And it's just bare, it was like 2 o'clock in the morning.
And I'm walking down the street and I see this car.
There's nothing.
It's all green lights.
And I see this car.
It was actually the reverse.
It was a car and a taxi cab came up behind it.
And this car was just, you know, an out-of-town person like, I don't know, 42nd Street.
I'm trying to find 41st.
Where is that?
Do I take a left?
And so it's just puttering down the street.
And this cab comes and it just clips it.
It's got to be going 60, 70 miles an hour.
And it just clips the front of this car and the bumpers catch on each other and it pulls the bumper off the other car.
And so now the bumper is just kind of like spinning in the middle of the road.
The guy in the cab didn't even tap on his brakes.
That's Manhattan, okay?
You buy a crappy car and you park it.
And when you come back and it's like burned to the ground and everything is gone, you're like, huh.
And you move on.
Right, exactly.
You just move on.
You go to walk down the street in New York, you'll see those little rubber-like things that you put in your trunk and they hang over your bumper because your bumper gets hit randomly so often that people just protect when they park.
They put a little piece of rubber just to hang over there.

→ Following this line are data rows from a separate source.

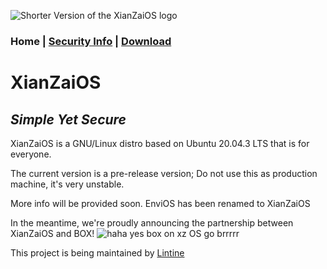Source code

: ![Shorter Version of the XianZaiOS logo](https://media.discordapp.net/attachments/890976217677828176/895634522635386900/unknown.png "XianZaiOS Shorter Logo")
### Home | [Security Info](https://lintine.github.io/XianZaiOS/SECURITY) | [Download](https://lintine.github.io/XianZaiOS/DOWNLOAD)
# XianZaiOS
## _Simple Yet Secure_
XianZaiOS is a GNU/Linux distro based on Ubuntu 20.04.3 LTS that is for everyone.

The current version is a pre-release version;
	Do not use this as production machine, it's very unstable.

More info will be provided soon.
EnviOS has been renamed to XianZaiOS

In the meantime, we're proudly announcing the partnership between XianZaiOS and BOX!
![haha yes box on xz OS go brrrrr](https://media.discordapp.net/attachments/797178229194489907/895638004956295218/boxonxzos.png "Partnership Icon")









This project is being maintained by [Lintine](https://lintine.github.io/)
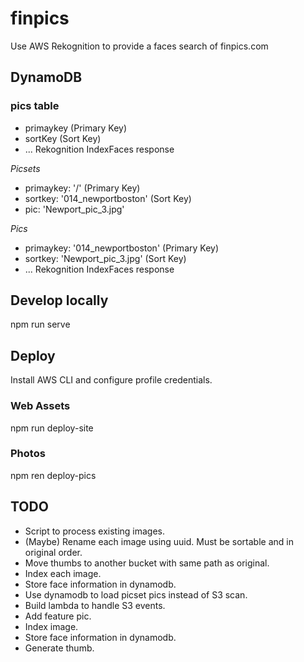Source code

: # finpics
Use AWS Rekognition to provide a faces search of finpics.com

## DynamoDB
### pics table
* primaykey (Primary Key)
* sortKey (Sort Key)
* ... Rekognition IndexFaces response

*Picsets*
* primaykey: '/' (Primary Key)
* sortkey: '014_newportboston' (Sort Key)
* pic: 'Newport_pic_3.jpg'

*Pics*
* primaykey: '014_newportboston' (Primary Key)
* sortkey: 'Newport_pic_3.jpg' (Sort Key)
* ... Rekognition IndexFaces response

## Develop locally
npm run serve

## Deploy
Install AWS CLI and configure profile credentials.

### Web Assets
npm run deploy-site

### Photos
npm ren deploy-pics

## TODO
- Script to process existing images.
 - (Maybe) Rename each image using uuid.  Must be sortable and in original order.
 - Move thumbs to another bucket with same path as original.
 - Index each image.
 - Store face information in dynamodb.
- Use dynamodb to load picset pics instead of S3 scan.
- Build lambda to handle S3 events.
 - Add feature pic.
 - Index image.
 - Store face information in dynamodb.
 - Generate thumb.
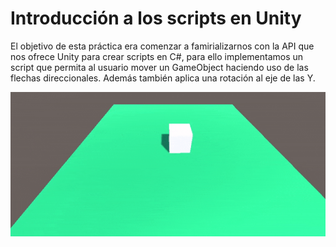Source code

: # Introducción a los scripts en Unity
El objetivo de esta práctica era comenzar a famirializarnos con la API que nos ofrece Unity para crear scripts en C#, para ello
implementamos un script que permita al usuario mover un GameObject haciendo uso de las flechas direccionales. Además también aplica
una rotación al eje de las Y.

![Cubo en movimiento](/p2/cube.gif)
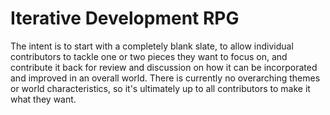 # Iterative Development RPG
The intent is to start with a completely blank slate, to allow individual contributors to tackle one or two pieces they want to focus on, and contribute it back for review and discussion on how it can be incorporated and improved in an overall world. There is currently no overarching themes or world characteristics, so it's ultimately up to all contributors to make it what they want.
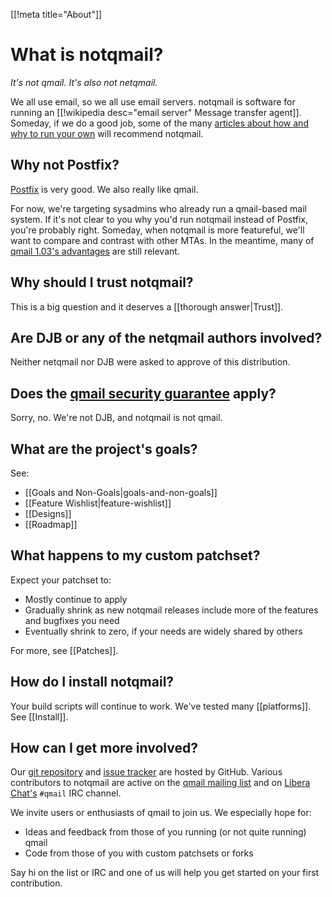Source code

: [[!meta title="About"]]


# What is notqmail?

_It's not qmail. It's also not netqmail._

We all use email, so we all use email servers. notqmail is software for running an [[!wikipedia desc="email server" Message transfer agent]]. Someday, if we do a good job, some of the many [articles about how and why to run your own](https://arstechnica.com/information-technology/2014/02/how-to-run-your-own-e-mail-server-with-your-own-domain-part-1/) will recommend notqmail.


## Why not Postfix?

[Postfix](http://www.postfix.org) is very good. We also really like qmail.

For now, we're targeting sysadmins who already run a qmail-based mail system. If it's not clear to you why you'd run notqmail instead of Postfix, you're probably right. Someday, when notqmail is more featureful, we'll want to compare and contrast with other MTAs. In the meantime, many of [qmail 1.03's advantages](https://cr.yp.to/qmail.html) are still relevant.


## Why should I trust notqmail?

This is a big question and it deserves a [[thorough answer|Trust]].


## Are DJB or any of the netqmail authors involved?

Neither netqmail nor DJB were asked to approve of this distribution.


## Does the [qmail security guarantee](https://cr.yp.to/qmail/guarantee.html) apply?

Sorry, no. We're not DJB, and notqmail is not qmail.


## What are the project's goals?

See:

- [[Goals and Non-Goals|goals-and-non-goals]]
- [[Feature Wishlist|feature-wishlist]]
- [[Designs]]
- [[Roadmap]]


## What happens to my custom patchset?

Expect your patchset to:

- Mostly continue to apply
- Gradually shrink as new notqmail releases include more of the features and bugfixes you need
- Eventually shrink to zero, if your needs are widely shared by others

For more, see [[Patches]].


## How do I install notqmail?

Your build scripts will continue to work.
We've tested many [[platforms]].
See [[Install]].


## How can I get more involved?

Our [git repository](https://github.com/notqmail/notqmail) and [issue tracker](https://github.com/notqmail/notqmail/issues) are hosted by GitHub.  Various contributors to notqmail are active on the [qmail mailing list](https://cr.yp.to/lists.html#qmail) and on [Libera Chat's](https://libera.chat/) `#qmail` IRC channel.

We invite users or enthusiasts of qmail to join us. We especially hope for:

- Ideas and feedback from those of you running (or not quite running) qmail
- Code from those of you with custom patchsets or forks

Say hi on the list or IRC and one of us will help you get started on your first contribution.
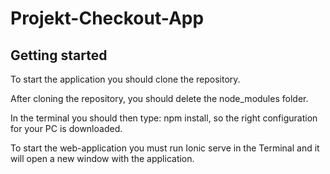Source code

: # Projekt-Checkout-App



## Getting started

To start the application you should clone the repository.

After cloning the repository, you should delete the node_modules folder.

In the terminal you should then type: npm install, so the right configuration for your PC is downloaded.

To start the web-application you must run Ionic serve in the Terminal and it will open a new window with the application.
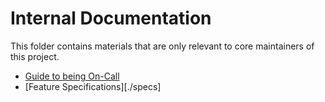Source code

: # Internal Documentation

This folder contains materials that are only relevant to core maintainers of this project.

- [Guide to being On-Call](./on_call.md)
- [Feature Specifications][./specs]
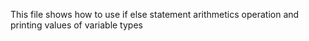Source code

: This file shows how to use if else statement arithmetics operation and printing values of variable types
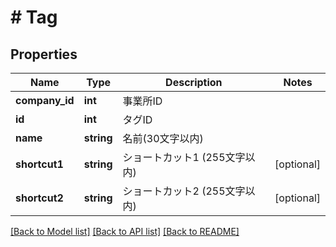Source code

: # # Tag

## Properties

Name | Type | Description | Notes
------------ | ------------- | ------------- | -------------
**company_id** | **int** | 事業所ID | 
**id** | **int** | タグID | 
**name** | **string** | 名前(30文字以内) | 
**shortcut1** | **string** | ショートカット1 (255文字以内) | [optional] 
**shortcut2** | **string** | ショートカット2 (255文字以内) | [optional] 

[[Back to Model list]](../../README.md#documentation-for-models) [[Back to API list]](../../README.md#documentation-for-api-endpoints) [[Back to README]](../../README.md)


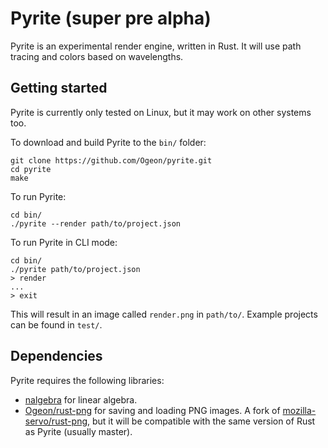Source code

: # Pyrite (super pre alpha)
Pyrite is an experimental render engine, written in Rust. It will use path
tracing and colors based on wavelengths.

## Getting started
Pyrite is currently only tested on Linux, but it may work on other systems too.

To download and build Pyrite to the `bin/` folder:


    git clone https://github.com/Ogeon/pyrite.git
    cd pyrite
    make

To run Pyrite:


    cd bin/
    ./pyrite --render path/to/project.json

To run Pyrite in CLI mode:


    cd bin/
    ./pyrite path/to/project.json
    > render
    ...
    > exit

This will result in an image called `render.png` in `path/to/`. Example
projects can be found in `test/`.

## Dependencies
Pyrite requires the following libraries:

* [nalgebra](https://github.com/sebcrozet/nalgebra) for linear algebra.
* [Ogeon/rust-png](https://github.com/Ogeon/rust-png) for saving and loading PNG images. A fork of [mozilla-servo/rust-png](https://github.com/mozilla-servo/rust-png), but it will be compatible with the same version of Rust as Pyrite (usually master).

So hopefully the car bounces off.
You just need like you just need a nerf car.
Yeah.
You know, just take a piece of crap and then take a bunch of nerf footballs and just tape them all around your car.
And you have a chance that when you get out of New York, you still have a really crappy car with tape marks.
And that's good.
That's a good way to get out of New York with your car.
The best of the Glenn Beck program.
Hi, it's Glenn.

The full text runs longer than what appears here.